A Detailed Discussion on the Mandatory Medical Insurance Law in Dubai

The Health Insurance Law of Dubai, No 11 of 2013, compels every resident to have a level of health insurance that either meets or exceeds the minimum benefits stipulated by the Dubai Health Authority. The law was approved by his Highness Sheikh Mohammad Bin Rashid Al Maktoum, vice-president, prime minister, and Ruler of Dubai in 2013. The law came into effect in 2014.

The law further states that all Emiratis and Dubai ex-pats, including dependents, must have an insurance policy so that they can afford to pay their bills during any emergency or curative health needs.

The law is applicable on all economic zones of Dubai, including the free zones. The law initially focused on companies with more than 1000 employees, but it gradually came into effect in companies with 100+ employees. No residence visas are now issued in case the applicant doesn’t have medical insurance.

How is the Government Planning to Implement the Medical Insurance Law?

The Government of Dubai is planning to implement mandatory medical insurance in law in phases. The idea is to implement the plan based on the employment count of the company.

  • For employers having more than 1,000 employees, the law was put in place on 31stOctober 2014. Any violation would lead to strict penalties.


  • For employers having 100 to 999 employees, the law came into effect on 31stJuly 2015. Any violation would lead to strict penalties.
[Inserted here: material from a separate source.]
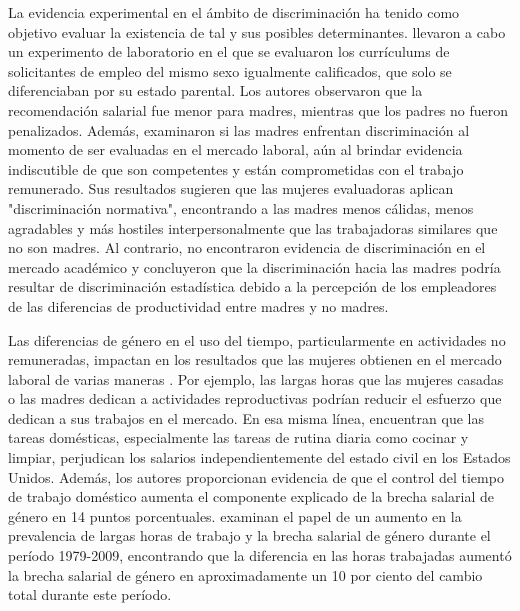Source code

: La evidencia experimental en el ámbito de discriminación ha tenido como objetivo evaluar la existencia de tal y sus posibles determinantes. \citet{Correll2007} llevaron a cabo un experimento de laboratorio en el que se evaluaron los currículums de solicitantes de empleo del mismo sexo igualmente calificados, que solo se diferenciaban por su estado parental. Los autores observaron que la recomendación salarial fue menor para madres, mientras que los padres no fueron penalizados. Además, \citet{Benard2010} examinaron si las madres enfrentan discriminación al momento de ser evaluadas en el mercado laboral, aún al brindar evidencia indiscutible de que son competentes y están comprometidas con el trabajo remunerado. Sus resultados sugieren que las mujeres evaluadoras aplican "discriminación normativa", encontrando a las madres menos cálidas, menos agradables y más hostiles interpersonalmente que las trabajadoras similares que no son madres. Al contrario, \citet{Williams2015} no encontraron evidencia de discriminación en el mercado académico y concluyeron que la discriminación hacia las madres podría resultar de discriminación estadística debido a la percepción de los empleadores de las diferencias de productividad entre madres y no madres.

Las diferencias de género en el uso del tiempo, particularmente en actividades no remuneradas, impactan en los resultados que las mujeres obtienen en el mercado laboral de varias maneras \citep{Becker1985,Blau2017}. Por ejemplo, las largas horas que las mujeres casadas o las madres dedican a actividades reproductivas podrían reducir el esfuerzo que dedican a sus trabajos en el mercado. En esa misma línea, \citet{Hersch2002} encuentran que las tareas domésticas, especialmente las tareas de rutina diaria como cocinar y limpiar, perjudican los salarios independientemente del estado civil en los Estados Unidos. Además, los autores proporcionan evidencia de que el control del tiempo de trabajo doméstico aumenta el componente explicado de la brecha salarial de género en 14 puntos porcentuales. \citet{Cha2014} examinan el papel de un aumento en la prevalencia de largas horas de trabajo y la brecha salarial de género durante el período 1979-2009, encontrando que la diferencia en las horas trabajadas aumentó la brecha salarial de género en aproximadamente un 10 por ciento del cambio total durante este período.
  • For employers having less than employees, the law was implemented on 30thJune 2016. Any violation would lead to strict penalties.


  • For spouses, dependents, and domestic workers, the law was put in place on 30thJune 2016.

How Does Medical Insurance Work?

The Dubai mandatory medical insurance law is well-coordinated. Every year, the authorities set a budget, within which the participating insurers must set their premium pricing concerning the essential benefits plan. Since 2015, the minimum range has been fixed at  Dh 520 to Dh 730 insured per year.

Businesses that already have a policy for employers earning less than Dh 4000 will need to satisfy the following criteria –


  • The scheme benefits must meet or exceed those that are already covered in the Essential benefits Plan.
  • The cover must be provided only by Pls.

If deemed necessary, the employers will have to restructure their existing policy to abide by the guidelines stated by the law, before the first renewal date (but not later than 12 months). The company must adopt the changes before the deadline specified, as per the company size.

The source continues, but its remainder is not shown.